What you should do:
Once you find the line containing "5. ✅ **test-engineer" in the data below, copy it and each following line exactly, up to and including the line containing "## Conclusion", and nothing else.

━━━━━ Records provided

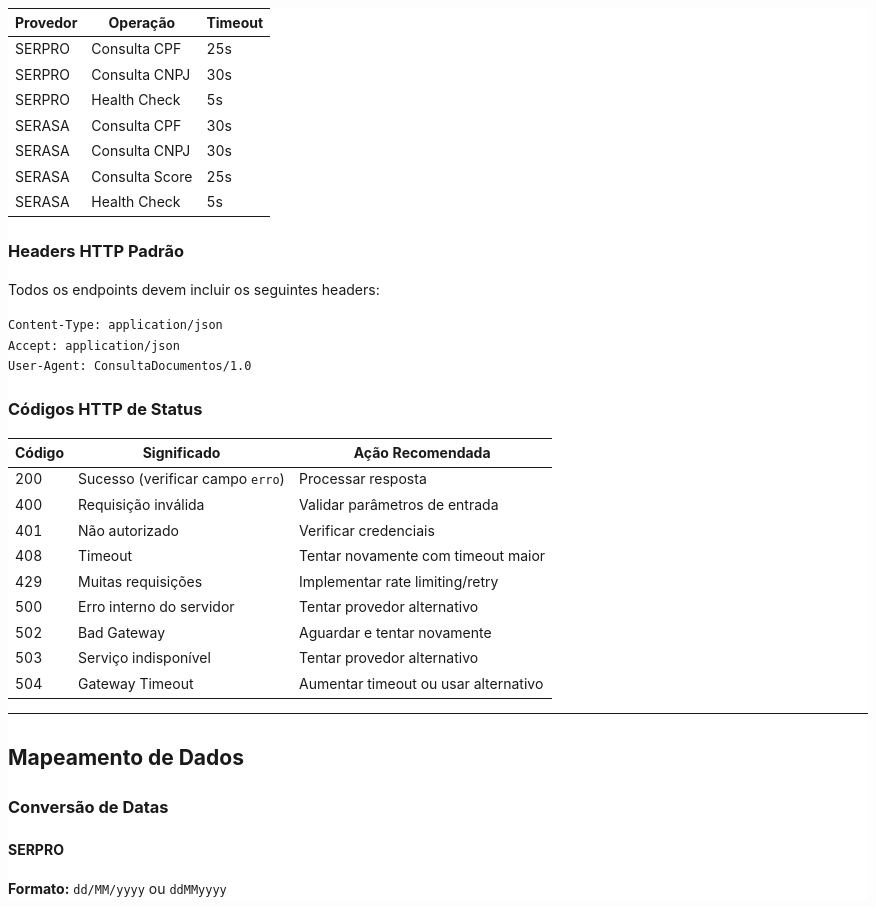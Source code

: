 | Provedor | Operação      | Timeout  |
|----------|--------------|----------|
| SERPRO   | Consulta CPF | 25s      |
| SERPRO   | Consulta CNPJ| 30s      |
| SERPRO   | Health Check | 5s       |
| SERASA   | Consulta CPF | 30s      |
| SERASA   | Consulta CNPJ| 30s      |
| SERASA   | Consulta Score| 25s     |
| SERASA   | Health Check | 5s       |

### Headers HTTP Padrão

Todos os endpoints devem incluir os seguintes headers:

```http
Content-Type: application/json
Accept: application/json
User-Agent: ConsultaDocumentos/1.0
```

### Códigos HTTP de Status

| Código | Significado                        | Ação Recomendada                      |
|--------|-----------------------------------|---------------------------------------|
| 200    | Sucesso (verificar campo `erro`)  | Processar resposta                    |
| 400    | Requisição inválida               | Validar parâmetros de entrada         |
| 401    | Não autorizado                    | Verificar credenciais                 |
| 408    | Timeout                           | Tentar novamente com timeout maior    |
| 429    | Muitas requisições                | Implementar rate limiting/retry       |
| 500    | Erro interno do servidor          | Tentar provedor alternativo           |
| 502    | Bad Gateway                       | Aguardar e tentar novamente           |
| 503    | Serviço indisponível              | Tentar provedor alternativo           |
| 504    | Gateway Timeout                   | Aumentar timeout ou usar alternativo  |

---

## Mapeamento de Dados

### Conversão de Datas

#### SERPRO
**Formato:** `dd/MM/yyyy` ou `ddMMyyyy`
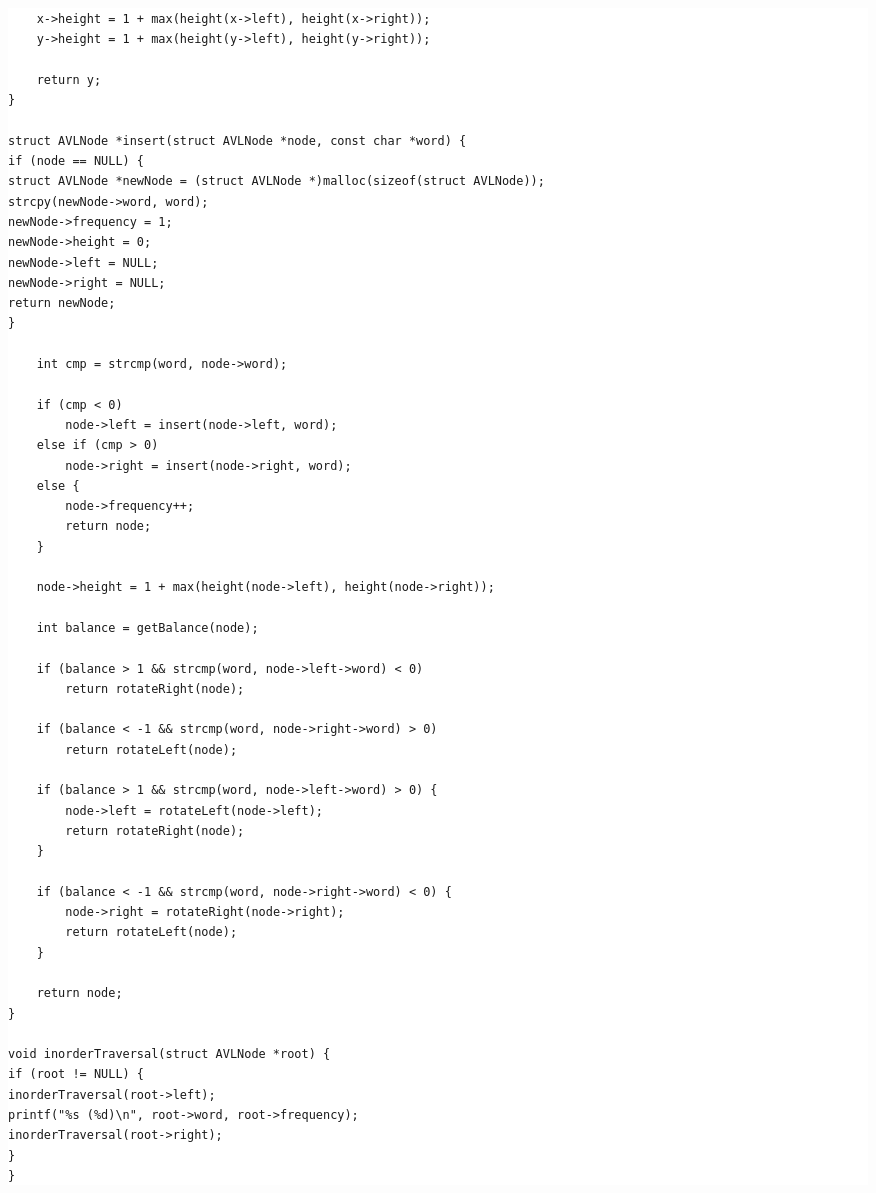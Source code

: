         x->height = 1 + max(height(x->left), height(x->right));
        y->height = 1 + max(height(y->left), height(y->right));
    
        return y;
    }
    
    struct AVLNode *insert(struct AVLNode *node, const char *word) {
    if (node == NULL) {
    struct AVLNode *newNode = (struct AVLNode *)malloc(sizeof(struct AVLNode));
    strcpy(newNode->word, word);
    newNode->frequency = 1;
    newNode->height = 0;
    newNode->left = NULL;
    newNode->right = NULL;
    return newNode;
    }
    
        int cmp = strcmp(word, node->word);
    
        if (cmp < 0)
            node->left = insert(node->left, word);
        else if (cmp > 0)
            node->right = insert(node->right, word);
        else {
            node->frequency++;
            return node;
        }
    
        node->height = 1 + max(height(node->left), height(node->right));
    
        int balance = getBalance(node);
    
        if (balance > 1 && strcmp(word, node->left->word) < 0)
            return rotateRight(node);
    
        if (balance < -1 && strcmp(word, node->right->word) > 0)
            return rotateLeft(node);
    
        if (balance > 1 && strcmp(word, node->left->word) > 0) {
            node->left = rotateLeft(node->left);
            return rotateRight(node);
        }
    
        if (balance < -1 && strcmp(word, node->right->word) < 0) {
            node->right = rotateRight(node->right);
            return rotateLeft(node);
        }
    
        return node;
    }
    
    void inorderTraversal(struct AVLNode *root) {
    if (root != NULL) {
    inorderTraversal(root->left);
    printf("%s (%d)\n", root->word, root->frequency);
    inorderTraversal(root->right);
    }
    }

━━━━━━━━━━
━━━━━ Records provided

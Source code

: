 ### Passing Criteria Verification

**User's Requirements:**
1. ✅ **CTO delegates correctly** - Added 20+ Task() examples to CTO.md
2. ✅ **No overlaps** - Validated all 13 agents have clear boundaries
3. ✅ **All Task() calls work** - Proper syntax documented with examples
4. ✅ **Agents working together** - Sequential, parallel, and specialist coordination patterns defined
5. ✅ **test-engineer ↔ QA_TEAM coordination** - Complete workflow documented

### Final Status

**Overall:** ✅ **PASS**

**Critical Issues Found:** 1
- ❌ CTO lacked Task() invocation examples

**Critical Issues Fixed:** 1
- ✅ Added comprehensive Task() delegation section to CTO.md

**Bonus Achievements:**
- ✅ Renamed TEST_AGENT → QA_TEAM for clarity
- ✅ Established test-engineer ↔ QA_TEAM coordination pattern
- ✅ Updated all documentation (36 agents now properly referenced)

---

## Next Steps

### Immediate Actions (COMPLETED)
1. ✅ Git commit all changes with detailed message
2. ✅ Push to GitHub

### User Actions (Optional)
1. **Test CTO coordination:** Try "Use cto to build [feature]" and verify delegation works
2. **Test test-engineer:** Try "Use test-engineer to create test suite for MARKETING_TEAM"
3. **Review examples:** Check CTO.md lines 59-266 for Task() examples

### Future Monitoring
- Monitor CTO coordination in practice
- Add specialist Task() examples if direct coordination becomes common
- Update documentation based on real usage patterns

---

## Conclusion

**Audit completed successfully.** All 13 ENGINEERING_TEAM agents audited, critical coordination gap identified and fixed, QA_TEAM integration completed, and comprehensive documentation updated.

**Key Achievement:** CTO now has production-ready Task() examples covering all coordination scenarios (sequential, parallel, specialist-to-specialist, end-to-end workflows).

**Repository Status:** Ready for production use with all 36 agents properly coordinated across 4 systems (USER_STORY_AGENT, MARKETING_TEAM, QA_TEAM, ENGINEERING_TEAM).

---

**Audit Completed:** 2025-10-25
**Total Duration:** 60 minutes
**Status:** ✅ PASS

━━━━━━━━━━

Reply:
5. ✅ **test-engineer ↔ QA_TEAM coordination** - Complete workflow documented

### Final Status

**Overall:** ✅ **PASS**

**Critical Issues Found:** 1
- ❌ CTO lacked Task() invocation examples

**Critical Issues Fixed:** 1
- ✅ Added comprehensive Task() delegation section to CTO.md

**Bonus Achievements:**
- ✅ Renamed TEST_AGENT → QA_TEAM for clarity
- ✅ Established test-engineer ↔ QA_TEAM coordination pattern
- ✅ Updated all documentation (36 agents now properly referenced)

---

## Next Steps

### Immediate Actions (COMPLETED)
1. ✅ Git commit all changes with detailed message
2. ✅ Push to GitHub

### User Actions (Optional)
1. **Test CTO coordination:** Try "Use cto to build [feature]" and verify delegation works
2. **Test test-engineer:** Try "Use test-engineer to create test suite for MARKETING_TEAM"
3. **Review examples:** Check CTO.md lines 59-266 for Task() examples

### Future Monitoring
- Monitor CTO coordination in practice
- Add specialist Task() examples if direct coordination becomes common
- Update documentation based on real usage patterns

---

## Conclusion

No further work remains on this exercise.